E l’immagine del cattivo capitalista yankee che distrugge le nostre osterie, McDonald’s come simbolo della opprimente globalizzazione denunciata dal popolo di Seattle dove sono? "Il cosiddetto popolo di Seattle ha un impatto modesto sulla pubblica opinione. C’è chi va da McDonald’s perché gli piace e c’è chi sceglie altri tipi di ristorazione, liberamente e senza pensare all’ideologia o alla politica. Piuttosto è più interessante valutare i possibili effetti della mucca pazza sui comportamenti di massa", sostiene Mannheimer. "Tuttavia il caso mucca pazza non ha cambiato il giudizio della popolazione su McDonald’s, che vende carne, pollame, pesce, ma ha indotto un clima di incertezza sui consumi alimentari, la gente si interroga con maggiore attenzione su quello che mangia".

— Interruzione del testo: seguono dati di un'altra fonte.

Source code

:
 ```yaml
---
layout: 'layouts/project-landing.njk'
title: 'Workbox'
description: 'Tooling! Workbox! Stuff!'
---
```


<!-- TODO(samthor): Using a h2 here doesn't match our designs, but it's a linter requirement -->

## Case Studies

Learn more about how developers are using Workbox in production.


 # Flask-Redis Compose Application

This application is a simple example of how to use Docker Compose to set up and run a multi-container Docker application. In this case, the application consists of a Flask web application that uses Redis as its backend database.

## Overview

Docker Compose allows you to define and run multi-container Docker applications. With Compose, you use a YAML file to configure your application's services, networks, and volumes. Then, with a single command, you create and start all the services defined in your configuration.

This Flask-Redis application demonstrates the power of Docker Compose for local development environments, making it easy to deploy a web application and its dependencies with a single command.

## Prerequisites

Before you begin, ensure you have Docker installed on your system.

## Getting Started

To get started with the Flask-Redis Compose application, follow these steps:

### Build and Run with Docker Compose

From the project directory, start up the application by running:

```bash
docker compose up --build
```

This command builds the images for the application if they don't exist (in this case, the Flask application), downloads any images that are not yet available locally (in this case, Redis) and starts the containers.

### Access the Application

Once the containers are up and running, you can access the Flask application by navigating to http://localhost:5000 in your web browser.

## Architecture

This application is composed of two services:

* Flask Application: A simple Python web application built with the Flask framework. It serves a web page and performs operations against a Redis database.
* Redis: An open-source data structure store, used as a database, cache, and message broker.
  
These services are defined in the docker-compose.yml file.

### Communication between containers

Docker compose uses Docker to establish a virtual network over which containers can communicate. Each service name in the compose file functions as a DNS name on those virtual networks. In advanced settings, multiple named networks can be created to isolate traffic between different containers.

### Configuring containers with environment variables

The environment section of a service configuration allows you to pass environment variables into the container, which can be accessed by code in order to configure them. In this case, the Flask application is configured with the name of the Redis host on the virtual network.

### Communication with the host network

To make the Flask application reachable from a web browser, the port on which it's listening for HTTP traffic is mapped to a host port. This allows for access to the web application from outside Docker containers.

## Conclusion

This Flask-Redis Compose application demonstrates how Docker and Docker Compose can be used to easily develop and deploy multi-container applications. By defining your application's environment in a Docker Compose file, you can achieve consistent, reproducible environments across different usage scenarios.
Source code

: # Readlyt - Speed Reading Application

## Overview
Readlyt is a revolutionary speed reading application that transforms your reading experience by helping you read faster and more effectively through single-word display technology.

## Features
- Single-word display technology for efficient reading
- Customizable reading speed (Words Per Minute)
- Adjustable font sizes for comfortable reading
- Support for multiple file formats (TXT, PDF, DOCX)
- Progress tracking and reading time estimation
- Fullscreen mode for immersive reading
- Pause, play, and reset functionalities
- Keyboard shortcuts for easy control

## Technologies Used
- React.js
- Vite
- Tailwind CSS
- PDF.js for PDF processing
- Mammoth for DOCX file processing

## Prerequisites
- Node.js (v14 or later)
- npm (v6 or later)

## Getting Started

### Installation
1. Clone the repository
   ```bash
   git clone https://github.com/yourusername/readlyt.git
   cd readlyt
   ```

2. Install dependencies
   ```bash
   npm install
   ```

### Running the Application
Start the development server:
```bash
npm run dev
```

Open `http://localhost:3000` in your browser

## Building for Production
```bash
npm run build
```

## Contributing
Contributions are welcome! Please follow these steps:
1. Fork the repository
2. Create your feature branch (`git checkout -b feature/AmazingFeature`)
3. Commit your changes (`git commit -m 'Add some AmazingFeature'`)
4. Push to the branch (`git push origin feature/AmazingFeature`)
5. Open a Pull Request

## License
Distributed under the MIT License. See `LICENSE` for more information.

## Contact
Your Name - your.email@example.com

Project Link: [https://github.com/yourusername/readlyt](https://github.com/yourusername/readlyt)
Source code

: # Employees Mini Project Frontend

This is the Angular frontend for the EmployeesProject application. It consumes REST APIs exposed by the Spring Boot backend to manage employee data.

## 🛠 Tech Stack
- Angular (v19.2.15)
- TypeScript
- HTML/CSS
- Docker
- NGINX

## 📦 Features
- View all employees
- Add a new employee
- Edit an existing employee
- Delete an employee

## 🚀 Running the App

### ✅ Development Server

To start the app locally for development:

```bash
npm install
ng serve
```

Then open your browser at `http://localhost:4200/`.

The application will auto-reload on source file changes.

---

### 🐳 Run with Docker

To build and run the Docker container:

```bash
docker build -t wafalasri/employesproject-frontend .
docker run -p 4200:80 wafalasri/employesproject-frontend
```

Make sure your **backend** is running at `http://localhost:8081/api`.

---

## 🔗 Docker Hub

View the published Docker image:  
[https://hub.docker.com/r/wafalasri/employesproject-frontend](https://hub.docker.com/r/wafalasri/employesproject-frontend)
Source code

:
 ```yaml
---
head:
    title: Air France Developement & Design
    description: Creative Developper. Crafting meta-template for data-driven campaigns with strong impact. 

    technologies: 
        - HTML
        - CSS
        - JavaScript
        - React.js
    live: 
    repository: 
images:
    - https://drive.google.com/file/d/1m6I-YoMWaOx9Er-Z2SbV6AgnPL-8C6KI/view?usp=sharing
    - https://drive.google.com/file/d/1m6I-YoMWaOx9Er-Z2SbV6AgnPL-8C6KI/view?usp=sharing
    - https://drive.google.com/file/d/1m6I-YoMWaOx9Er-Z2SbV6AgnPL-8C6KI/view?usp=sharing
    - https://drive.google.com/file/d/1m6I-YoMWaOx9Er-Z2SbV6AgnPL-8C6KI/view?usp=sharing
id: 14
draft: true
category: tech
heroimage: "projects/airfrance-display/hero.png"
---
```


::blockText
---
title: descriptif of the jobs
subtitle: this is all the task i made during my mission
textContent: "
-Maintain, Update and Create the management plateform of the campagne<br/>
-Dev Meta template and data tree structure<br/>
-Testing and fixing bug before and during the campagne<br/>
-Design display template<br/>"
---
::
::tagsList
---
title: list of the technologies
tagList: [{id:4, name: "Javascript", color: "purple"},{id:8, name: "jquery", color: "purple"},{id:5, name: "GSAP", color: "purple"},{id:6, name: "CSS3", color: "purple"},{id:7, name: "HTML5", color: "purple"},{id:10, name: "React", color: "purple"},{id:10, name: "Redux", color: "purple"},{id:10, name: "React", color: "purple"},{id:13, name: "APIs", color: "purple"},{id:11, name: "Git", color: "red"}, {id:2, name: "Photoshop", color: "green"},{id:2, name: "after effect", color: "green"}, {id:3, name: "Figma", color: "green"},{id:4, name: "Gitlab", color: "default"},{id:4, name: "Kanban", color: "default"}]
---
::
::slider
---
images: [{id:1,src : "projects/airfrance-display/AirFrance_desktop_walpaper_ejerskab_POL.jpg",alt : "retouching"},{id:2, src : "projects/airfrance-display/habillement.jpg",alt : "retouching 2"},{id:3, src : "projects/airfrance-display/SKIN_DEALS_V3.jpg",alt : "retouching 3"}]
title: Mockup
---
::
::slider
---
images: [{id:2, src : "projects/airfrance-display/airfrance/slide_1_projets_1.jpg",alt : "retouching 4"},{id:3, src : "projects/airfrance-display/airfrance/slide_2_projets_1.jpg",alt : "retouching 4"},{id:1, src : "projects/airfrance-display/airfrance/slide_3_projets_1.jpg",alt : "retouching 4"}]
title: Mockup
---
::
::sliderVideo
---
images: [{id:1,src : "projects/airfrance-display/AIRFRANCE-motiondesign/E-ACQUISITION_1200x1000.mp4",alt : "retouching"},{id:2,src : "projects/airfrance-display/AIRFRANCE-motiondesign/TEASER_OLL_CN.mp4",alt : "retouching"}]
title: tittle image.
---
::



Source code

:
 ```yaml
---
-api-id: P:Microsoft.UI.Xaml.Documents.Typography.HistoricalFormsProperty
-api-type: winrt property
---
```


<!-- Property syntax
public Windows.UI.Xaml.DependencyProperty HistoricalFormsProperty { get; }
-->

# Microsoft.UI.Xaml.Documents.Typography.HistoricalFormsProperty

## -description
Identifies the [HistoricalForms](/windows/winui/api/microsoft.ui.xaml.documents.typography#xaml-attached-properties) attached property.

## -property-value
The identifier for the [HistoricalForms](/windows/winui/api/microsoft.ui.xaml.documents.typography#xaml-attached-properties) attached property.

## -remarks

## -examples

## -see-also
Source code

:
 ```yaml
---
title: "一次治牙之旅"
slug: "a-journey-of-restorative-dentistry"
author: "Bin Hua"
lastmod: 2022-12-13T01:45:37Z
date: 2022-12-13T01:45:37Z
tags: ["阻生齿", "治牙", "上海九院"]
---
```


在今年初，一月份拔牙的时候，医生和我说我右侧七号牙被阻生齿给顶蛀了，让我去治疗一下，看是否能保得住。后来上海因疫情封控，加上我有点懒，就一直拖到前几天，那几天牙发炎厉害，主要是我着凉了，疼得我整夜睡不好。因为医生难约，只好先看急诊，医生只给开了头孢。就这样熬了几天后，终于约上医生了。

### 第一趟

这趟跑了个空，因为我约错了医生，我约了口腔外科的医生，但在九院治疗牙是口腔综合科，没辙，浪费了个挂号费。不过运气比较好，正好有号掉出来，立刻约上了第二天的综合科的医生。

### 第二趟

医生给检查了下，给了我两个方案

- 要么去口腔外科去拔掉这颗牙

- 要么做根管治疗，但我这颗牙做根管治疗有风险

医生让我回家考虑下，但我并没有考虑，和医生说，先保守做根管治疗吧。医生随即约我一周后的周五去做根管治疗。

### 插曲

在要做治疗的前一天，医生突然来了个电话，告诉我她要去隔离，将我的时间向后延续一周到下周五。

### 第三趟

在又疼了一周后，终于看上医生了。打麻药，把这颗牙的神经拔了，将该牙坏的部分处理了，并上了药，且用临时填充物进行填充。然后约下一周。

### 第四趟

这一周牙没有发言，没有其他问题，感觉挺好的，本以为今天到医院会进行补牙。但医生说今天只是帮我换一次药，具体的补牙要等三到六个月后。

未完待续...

L’appartenenza politica e la religione "non appaiono, relativamente a McDonald’s, fattori determinanti sui modelli di consumo" si legge nell’indagine. Un esempio: "gli elettori di Rifondazione Comunista e quelli di An hanno dei livelli di utenza simili intorno al 41%". I più impermeabili a McDonald’s sono gli elettori della Lega (con un 48% di non- clienti), ma qui entra in gioco il fattore età (una quota elevata di elettori della Lega è costituita da anziani e pensionati). "Su McDonald’s la vera discriminante non è l’ideologia o la religione, ma l’ età: ci vanno soprattutto i giovani, tutti quelli che hanno meno di 40 anni, sono loro a determinare il successo della società".